Stored records
◆ ◆ ◆ ◆

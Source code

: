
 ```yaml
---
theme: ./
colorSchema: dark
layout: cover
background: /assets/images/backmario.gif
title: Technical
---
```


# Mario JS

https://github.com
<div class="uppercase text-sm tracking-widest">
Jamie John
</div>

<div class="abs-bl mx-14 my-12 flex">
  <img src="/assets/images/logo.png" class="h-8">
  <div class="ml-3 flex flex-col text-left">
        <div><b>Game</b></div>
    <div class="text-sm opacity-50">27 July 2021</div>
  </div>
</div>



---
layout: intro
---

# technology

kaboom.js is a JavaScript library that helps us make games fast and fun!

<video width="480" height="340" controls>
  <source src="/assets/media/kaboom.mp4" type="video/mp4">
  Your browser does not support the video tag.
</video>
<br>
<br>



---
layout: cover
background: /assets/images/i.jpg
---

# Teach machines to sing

◆ ◆ ◆ ◆

WHAT NEEDS TO BE DONE — The line containing "# technology" and every line after it, through the end of the records, should be repeated exactly and alone.

THE ANSWER —
# technology

kaboom.js is a JavaScript library that helps us make games fast and fun!

<video width="480" height="340" controls>
  <source src="/assets/media/kaboom.mp4" type="video/mp4">
  Your browser does not support the video tag.
</video>
<br>
<br>



---
layout: cover
background: /assets/images/i.jpg
---

# Teach machines to sing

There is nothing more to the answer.